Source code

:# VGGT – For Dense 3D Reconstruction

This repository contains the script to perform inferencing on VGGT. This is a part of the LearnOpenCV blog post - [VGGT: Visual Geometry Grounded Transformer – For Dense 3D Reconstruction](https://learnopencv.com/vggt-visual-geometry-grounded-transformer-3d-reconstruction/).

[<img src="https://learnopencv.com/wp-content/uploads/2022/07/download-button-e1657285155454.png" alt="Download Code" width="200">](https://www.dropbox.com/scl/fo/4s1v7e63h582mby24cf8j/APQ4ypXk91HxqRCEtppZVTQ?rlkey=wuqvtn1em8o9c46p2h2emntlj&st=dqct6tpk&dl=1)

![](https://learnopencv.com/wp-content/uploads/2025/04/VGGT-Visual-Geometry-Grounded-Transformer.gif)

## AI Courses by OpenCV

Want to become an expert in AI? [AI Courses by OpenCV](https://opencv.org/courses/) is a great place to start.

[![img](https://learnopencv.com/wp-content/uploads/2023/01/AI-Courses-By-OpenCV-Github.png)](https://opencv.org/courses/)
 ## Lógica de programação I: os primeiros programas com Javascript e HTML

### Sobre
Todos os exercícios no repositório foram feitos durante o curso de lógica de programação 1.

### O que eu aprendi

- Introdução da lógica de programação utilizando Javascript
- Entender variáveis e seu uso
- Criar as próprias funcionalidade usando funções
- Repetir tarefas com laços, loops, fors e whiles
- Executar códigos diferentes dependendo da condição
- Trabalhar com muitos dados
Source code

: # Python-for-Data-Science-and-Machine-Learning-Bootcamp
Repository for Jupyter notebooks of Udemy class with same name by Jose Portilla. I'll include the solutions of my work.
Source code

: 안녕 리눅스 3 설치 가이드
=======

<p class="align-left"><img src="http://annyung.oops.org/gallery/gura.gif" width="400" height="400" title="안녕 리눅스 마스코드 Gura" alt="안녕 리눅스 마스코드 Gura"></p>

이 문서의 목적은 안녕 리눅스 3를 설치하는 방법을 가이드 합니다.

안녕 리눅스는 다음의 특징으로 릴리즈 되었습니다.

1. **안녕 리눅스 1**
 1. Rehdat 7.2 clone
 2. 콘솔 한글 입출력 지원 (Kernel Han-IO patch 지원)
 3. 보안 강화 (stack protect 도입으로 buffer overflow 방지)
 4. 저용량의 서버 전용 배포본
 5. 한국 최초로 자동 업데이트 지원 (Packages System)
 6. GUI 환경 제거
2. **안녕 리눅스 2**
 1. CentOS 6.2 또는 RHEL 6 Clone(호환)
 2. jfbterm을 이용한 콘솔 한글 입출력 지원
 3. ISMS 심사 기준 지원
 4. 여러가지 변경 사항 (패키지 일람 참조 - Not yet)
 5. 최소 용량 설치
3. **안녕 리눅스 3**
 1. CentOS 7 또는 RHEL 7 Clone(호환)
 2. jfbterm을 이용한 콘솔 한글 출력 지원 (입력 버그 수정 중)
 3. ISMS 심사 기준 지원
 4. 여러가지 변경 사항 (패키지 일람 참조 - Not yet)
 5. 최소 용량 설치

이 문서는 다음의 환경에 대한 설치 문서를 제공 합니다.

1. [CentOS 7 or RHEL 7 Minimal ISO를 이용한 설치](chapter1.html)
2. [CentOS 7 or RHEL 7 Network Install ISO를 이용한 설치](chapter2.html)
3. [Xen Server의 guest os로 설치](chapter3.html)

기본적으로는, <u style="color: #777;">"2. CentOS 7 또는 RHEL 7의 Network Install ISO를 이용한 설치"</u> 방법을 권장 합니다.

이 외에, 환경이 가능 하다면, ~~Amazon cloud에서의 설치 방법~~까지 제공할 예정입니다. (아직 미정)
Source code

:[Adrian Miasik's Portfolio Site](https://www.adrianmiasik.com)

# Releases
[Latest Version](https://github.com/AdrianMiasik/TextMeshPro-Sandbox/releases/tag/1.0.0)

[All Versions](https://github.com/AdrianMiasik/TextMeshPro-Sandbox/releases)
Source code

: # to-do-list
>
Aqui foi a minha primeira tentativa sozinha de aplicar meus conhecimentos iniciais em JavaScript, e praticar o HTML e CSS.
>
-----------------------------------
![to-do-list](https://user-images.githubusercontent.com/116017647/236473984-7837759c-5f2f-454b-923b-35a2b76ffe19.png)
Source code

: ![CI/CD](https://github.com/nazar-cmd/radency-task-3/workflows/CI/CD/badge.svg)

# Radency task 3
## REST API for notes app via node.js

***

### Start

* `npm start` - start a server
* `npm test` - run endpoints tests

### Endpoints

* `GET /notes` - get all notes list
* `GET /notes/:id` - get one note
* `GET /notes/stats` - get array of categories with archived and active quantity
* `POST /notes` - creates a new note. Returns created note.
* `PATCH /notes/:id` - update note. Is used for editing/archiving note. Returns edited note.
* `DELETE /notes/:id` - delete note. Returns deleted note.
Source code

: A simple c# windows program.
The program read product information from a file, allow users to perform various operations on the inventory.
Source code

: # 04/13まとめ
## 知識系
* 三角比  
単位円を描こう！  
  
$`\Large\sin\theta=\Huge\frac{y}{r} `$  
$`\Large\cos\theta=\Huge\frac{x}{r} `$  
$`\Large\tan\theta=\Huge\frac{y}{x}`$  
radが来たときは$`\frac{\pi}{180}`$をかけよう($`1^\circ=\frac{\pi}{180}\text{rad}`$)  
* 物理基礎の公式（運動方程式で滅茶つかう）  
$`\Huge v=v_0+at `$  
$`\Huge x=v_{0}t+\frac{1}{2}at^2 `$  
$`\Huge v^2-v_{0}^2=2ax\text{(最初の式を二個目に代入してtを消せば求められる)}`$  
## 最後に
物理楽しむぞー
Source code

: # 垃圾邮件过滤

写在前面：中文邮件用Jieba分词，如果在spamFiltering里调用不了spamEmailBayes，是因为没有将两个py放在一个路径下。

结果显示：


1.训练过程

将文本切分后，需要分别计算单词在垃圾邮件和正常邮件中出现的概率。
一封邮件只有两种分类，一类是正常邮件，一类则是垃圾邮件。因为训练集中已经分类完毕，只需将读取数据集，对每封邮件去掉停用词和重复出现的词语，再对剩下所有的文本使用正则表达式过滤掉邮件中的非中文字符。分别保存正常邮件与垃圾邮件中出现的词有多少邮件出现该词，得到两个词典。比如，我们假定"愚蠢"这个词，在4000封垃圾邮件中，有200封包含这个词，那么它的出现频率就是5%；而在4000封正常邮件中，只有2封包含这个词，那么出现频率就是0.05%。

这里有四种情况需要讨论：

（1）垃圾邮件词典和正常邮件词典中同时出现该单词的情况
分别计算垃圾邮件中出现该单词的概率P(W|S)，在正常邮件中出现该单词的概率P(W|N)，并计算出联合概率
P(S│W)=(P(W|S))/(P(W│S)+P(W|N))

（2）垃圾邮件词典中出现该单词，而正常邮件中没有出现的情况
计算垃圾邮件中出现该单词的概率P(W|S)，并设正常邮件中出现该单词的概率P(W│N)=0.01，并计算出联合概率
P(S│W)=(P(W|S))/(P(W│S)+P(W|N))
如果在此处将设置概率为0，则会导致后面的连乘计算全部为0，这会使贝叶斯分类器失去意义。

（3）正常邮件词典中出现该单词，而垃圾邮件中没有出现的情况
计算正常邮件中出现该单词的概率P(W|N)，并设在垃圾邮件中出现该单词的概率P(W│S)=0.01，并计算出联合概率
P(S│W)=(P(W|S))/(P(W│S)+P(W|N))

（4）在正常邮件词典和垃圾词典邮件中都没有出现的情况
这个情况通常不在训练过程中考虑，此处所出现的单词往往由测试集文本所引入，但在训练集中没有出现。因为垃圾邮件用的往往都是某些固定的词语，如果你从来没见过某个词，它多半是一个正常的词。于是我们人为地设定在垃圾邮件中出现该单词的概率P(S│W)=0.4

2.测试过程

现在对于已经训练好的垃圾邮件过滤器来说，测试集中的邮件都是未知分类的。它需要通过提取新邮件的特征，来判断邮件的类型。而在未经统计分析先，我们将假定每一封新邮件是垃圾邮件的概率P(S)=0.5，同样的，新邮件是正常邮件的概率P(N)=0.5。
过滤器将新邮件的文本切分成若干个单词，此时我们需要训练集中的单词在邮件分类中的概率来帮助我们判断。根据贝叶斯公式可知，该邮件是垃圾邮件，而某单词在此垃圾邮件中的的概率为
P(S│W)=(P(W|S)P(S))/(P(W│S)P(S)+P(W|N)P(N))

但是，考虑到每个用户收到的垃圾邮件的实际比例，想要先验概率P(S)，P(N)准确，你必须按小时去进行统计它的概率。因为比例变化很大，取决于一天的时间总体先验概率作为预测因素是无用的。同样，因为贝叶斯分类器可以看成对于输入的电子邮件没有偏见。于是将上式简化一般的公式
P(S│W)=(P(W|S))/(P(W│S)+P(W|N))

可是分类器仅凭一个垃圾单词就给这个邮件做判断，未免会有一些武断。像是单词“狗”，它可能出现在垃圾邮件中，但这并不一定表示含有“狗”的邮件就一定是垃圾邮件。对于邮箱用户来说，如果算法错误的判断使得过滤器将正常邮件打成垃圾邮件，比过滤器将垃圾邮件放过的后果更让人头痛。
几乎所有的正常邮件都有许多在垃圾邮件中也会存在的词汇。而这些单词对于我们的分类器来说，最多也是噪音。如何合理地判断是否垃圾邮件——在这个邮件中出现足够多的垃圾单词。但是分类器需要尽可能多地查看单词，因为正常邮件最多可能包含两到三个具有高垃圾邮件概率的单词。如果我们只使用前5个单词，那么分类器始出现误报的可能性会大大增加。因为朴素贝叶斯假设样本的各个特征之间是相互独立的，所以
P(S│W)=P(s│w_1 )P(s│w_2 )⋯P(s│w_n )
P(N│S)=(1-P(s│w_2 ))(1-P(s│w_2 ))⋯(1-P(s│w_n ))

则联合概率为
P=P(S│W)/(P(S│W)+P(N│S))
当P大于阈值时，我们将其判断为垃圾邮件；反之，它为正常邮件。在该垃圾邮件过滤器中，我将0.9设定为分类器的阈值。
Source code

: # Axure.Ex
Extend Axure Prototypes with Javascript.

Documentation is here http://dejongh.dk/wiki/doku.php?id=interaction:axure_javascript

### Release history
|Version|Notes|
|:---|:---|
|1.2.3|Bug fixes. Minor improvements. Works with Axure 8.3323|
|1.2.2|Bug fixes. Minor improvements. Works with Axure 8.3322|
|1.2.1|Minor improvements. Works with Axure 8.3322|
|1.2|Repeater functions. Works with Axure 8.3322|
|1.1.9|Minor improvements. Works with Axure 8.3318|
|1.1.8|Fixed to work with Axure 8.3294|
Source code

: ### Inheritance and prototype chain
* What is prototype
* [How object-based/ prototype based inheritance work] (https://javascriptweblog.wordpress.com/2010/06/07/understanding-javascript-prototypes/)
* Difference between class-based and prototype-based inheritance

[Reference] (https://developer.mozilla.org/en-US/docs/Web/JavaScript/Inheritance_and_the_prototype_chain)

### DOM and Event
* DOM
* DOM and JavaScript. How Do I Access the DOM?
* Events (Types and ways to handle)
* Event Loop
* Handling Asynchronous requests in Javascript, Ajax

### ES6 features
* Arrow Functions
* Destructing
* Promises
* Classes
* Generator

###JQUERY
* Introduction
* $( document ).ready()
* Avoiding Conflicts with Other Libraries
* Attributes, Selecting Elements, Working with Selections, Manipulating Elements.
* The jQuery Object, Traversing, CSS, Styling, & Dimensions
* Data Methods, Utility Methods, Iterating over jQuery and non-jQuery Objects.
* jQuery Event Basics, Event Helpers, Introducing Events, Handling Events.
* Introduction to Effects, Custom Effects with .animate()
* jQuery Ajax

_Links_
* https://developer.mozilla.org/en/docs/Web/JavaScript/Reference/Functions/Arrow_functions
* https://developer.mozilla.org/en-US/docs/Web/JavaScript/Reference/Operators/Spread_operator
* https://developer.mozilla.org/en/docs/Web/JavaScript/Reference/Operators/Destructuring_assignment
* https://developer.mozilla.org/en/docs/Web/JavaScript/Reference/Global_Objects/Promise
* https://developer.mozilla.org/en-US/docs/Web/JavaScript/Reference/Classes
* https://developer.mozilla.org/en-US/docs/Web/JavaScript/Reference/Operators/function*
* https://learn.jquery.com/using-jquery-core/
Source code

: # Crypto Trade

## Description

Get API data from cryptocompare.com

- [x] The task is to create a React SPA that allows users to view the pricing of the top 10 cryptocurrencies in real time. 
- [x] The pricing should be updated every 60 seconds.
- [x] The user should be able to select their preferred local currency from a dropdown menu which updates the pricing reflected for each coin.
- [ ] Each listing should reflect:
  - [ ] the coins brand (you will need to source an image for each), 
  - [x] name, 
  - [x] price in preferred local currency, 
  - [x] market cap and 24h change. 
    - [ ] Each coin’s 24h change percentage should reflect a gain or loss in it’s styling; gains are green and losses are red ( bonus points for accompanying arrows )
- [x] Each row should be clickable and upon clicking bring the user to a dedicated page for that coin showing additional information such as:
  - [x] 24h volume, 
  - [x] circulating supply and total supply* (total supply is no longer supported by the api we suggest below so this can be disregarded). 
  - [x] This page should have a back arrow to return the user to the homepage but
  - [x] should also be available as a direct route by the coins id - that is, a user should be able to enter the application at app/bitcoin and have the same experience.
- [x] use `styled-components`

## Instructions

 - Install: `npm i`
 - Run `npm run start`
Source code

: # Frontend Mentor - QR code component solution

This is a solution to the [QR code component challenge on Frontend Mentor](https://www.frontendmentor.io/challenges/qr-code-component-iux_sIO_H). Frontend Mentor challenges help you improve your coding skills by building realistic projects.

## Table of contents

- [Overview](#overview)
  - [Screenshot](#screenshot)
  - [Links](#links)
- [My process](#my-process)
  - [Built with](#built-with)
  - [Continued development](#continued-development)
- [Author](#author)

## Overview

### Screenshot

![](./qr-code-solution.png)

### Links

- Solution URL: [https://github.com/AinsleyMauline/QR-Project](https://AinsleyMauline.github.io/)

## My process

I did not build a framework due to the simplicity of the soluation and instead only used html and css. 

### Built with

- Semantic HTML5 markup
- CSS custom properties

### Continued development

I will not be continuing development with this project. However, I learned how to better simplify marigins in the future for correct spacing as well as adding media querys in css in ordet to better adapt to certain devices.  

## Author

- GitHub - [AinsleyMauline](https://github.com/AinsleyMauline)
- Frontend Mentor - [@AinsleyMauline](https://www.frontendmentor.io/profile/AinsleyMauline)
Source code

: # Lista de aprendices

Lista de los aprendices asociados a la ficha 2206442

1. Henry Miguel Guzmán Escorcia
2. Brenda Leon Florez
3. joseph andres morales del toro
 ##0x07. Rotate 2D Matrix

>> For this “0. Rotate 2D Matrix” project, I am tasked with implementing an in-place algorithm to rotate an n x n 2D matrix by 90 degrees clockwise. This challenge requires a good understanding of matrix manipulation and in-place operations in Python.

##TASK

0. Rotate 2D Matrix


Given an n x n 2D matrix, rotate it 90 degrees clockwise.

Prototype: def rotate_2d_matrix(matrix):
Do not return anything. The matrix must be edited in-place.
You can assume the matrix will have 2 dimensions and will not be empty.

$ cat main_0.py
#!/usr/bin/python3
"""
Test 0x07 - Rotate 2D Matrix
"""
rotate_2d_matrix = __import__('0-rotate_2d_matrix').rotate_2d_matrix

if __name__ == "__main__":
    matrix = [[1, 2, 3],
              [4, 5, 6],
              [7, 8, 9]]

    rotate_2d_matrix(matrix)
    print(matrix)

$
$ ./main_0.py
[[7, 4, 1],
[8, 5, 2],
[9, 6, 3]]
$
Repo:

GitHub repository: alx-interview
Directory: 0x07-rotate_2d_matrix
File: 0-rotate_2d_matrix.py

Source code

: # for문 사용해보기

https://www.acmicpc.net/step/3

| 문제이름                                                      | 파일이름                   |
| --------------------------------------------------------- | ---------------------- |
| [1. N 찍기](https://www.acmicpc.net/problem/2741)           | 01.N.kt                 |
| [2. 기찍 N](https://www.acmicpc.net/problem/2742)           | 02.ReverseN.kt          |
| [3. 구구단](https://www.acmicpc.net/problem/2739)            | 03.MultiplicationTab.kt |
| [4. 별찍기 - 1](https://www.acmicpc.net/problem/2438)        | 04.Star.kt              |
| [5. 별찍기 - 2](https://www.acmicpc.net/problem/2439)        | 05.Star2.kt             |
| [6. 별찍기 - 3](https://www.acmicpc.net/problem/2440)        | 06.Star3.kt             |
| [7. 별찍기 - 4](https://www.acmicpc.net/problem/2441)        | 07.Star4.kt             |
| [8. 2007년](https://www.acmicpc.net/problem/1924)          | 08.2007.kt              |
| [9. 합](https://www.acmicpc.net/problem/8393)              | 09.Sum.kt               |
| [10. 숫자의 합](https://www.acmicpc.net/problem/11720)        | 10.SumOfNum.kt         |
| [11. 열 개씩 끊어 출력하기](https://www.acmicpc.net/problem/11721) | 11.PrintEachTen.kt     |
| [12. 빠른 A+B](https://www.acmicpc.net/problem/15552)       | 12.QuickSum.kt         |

★ ★ ★

Could you reproduce exactly the lines of the entries above, from the one with "- Executar códigos" through the one with "3. **안녕 리눅스 3**", and nothing else?

- Executar códigos diferentes dependendo da condição
- Trabalhar com muitos dados
Source code

: # Python-for-Data-Science-and-Machine-Learning-Bootcamp
Repository for Jupyter notebooks of Udemy class with same name by Jose Portilla. I'll include the solutions of my work.
Source code

: 안녕 리눅스 3 설치 가이드
=======

<p class="align-left"><img src="http://annyung.oops.org/gallery/gura.gif" width="400" height="400" title="안녕 리눅스 마스코드 Gura" alt="안녕 리눅스 마스코드 Gura"></p>

이 문서의 목적은 안녕 리눅스 3를 설치하는 방법을 가이드 합니다.

안녕 리눅스는 다음의 특징으로 릴리즈 되었습니다.

1. **안녕 리눅스 1**
 1. Rehdat 7.2 clone
 2. 콘솔 한글 입출력 지원 (Kernel Han-IO patch 지원)
 3. 보안 강화 (stack protect 도입으로 buffer overflow 방지)
 4. 저용량의 서버 전용 배포본
 5. 한국 최초로 자동 업데이트 지원 (Packages System)
 6. GUI 환경 제거
2. **안녕 리눅스 2**
 1. CentOS 6.2 또는 RHEL 6 Clone(호환)
 2. jfbterm을 이용한 콘솔 한글 입출력 지원
 3. ISMS 심사 기준 지원
 4. 여러가지 변경 사항 (패키지 일람 참조 - Not yet)
 5. 최소 용량 설치
3. **안녕 리눅스 3**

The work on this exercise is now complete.